• [Work item]:
Provide the number of lines in the material below that include the word "hidden", without any accompanying text.

╭─ Provided information

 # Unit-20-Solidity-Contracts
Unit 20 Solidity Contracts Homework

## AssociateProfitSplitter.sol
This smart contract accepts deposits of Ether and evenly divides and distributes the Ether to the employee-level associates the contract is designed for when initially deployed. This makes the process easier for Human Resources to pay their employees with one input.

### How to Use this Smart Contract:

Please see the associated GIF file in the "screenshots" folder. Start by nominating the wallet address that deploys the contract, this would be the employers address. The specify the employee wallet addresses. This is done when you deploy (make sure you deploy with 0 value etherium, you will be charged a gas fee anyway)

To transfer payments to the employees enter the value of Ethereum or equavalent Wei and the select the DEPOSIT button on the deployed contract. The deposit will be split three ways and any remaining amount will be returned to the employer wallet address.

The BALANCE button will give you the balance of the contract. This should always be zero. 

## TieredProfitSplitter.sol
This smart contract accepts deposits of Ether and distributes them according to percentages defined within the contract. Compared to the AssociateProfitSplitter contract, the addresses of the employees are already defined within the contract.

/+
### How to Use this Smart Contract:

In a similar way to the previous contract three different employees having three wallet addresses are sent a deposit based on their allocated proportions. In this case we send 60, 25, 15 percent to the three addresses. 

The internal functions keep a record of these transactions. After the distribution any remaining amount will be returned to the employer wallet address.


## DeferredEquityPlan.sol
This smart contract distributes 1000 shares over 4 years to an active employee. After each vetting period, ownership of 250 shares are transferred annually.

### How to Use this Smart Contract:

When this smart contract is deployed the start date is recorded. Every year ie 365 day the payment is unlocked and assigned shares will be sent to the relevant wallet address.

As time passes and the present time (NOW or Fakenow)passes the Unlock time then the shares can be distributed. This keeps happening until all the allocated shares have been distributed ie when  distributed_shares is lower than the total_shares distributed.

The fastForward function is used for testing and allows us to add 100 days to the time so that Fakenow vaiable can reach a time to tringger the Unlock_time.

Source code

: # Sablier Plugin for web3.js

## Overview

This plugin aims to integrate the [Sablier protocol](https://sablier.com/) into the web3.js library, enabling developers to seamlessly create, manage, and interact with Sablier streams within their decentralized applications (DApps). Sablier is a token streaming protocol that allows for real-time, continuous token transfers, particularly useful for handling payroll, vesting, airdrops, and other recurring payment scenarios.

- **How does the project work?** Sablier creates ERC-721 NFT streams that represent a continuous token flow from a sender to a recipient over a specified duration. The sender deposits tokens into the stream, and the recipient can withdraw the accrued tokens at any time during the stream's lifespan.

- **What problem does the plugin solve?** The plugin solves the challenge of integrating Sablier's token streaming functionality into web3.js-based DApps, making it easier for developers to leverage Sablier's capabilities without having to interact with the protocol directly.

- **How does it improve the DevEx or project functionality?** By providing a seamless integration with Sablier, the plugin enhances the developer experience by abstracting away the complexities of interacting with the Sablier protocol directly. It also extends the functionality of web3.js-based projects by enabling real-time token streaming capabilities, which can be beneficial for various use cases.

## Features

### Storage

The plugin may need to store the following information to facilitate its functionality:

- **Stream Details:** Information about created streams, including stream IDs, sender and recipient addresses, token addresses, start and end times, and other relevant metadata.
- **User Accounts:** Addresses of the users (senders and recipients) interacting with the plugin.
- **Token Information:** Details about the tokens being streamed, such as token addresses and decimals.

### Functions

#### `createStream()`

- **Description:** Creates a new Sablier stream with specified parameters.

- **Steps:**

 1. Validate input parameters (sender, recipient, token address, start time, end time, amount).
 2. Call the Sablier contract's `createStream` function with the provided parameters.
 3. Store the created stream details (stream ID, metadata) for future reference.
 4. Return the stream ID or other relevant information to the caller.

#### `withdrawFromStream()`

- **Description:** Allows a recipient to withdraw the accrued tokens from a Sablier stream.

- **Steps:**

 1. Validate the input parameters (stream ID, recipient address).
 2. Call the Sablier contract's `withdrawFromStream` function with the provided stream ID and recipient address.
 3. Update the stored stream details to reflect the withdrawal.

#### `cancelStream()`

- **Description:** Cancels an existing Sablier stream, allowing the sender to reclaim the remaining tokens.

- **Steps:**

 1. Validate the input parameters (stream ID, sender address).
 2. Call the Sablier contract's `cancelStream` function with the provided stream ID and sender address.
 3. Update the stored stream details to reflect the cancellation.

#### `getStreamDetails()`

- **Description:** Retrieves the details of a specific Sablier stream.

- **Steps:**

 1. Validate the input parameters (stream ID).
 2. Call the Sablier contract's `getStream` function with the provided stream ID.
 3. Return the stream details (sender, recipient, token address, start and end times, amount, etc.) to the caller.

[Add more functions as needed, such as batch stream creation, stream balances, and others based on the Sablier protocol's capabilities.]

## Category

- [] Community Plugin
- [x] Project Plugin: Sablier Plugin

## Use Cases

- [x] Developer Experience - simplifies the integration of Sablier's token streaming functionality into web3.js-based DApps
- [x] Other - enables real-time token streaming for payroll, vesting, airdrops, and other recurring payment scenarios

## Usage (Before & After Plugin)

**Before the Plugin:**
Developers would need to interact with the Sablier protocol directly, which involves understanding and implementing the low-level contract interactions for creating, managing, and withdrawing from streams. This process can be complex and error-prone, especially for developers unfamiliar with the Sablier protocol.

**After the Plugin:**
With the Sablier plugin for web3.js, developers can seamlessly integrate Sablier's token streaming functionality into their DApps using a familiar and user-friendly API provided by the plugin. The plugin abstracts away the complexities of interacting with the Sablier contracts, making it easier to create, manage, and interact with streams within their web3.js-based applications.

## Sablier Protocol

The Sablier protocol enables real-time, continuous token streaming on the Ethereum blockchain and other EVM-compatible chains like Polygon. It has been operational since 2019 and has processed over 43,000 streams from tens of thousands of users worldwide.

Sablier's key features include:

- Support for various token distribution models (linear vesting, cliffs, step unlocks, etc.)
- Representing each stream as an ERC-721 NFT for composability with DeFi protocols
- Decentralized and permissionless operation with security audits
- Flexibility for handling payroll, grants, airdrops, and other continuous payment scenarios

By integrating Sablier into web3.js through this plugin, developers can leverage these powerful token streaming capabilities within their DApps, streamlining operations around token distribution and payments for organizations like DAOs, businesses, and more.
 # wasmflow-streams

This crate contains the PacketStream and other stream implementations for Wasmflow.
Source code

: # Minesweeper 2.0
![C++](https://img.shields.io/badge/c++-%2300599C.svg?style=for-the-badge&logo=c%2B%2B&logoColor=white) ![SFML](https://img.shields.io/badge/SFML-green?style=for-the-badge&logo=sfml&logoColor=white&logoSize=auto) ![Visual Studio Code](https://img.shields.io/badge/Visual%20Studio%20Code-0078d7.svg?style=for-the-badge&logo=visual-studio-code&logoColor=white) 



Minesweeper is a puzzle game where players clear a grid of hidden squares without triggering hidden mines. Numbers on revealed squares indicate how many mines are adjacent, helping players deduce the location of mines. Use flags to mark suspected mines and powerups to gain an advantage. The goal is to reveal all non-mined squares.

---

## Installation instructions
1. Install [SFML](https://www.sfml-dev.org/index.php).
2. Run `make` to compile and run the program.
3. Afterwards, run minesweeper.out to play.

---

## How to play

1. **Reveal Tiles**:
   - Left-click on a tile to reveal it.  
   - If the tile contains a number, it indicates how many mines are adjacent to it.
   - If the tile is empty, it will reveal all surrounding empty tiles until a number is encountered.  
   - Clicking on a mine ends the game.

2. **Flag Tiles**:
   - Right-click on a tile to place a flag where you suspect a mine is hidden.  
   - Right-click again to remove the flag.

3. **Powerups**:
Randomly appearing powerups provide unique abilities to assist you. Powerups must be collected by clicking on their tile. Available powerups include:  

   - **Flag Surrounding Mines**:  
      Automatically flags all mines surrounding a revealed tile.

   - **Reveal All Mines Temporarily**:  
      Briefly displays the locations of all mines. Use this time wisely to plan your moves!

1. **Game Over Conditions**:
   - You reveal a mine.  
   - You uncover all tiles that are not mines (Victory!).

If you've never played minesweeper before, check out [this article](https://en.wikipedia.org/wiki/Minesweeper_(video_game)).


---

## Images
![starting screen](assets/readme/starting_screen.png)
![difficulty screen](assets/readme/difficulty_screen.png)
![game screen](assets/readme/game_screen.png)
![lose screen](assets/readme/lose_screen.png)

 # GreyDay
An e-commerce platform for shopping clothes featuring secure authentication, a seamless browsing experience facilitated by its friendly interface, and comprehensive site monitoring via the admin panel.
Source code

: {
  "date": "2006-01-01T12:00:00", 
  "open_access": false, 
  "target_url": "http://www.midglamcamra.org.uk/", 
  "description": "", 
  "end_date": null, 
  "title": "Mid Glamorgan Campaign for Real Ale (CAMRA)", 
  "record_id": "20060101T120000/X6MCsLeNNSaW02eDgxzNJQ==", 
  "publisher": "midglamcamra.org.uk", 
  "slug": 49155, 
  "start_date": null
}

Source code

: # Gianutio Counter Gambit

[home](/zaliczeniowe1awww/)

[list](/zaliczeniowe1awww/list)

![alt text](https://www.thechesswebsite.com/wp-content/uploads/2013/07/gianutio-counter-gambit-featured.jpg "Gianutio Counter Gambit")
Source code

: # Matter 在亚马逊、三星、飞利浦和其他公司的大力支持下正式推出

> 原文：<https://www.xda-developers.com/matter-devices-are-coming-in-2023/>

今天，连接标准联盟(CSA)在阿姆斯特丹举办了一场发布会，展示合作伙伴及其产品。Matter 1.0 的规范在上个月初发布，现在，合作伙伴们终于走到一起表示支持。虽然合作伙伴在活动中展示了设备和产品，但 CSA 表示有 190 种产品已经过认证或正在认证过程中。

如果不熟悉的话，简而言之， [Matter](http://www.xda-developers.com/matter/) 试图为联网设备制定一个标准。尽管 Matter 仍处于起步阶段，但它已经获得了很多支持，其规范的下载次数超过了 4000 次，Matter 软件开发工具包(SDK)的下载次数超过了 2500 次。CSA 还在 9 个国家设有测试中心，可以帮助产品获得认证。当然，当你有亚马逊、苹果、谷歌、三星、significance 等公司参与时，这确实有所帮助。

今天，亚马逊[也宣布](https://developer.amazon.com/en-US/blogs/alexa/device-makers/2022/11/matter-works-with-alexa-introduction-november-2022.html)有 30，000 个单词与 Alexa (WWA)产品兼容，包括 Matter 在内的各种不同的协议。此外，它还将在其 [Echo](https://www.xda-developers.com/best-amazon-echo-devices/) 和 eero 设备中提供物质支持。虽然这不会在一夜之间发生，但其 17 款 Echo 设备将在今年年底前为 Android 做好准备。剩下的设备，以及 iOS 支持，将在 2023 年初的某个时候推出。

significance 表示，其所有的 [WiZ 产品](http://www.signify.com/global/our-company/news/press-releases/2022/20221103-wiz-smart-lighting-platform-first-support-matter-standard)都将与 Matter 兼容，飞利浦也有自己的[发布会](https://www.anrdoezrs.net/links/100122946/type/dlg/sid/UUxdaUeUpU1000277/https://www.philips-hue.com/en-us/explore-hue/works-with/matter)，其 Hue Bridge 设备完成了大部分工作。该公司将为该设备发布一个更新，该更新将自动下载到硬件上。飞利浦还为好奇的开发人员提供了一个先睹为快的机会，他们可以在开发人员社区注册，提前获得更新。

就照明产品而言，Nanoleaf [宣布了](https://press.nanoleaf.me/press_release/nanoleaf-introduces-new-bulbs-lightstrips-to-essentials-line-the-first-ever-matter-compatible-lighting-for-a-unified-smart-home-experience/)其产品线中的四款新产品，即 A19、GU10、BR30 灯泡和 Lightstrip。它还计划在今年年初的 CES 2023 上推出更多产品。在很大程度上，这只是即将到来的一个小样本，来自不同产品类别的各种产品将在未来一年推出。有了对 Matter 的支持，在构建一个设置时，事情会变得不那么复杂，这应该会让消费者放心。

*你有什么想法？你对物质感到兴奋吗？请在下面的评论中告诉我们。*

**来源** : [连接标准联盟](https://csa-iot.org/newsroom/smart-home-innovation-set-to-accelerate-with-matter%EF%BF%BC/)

╰─

• [Task output]:
2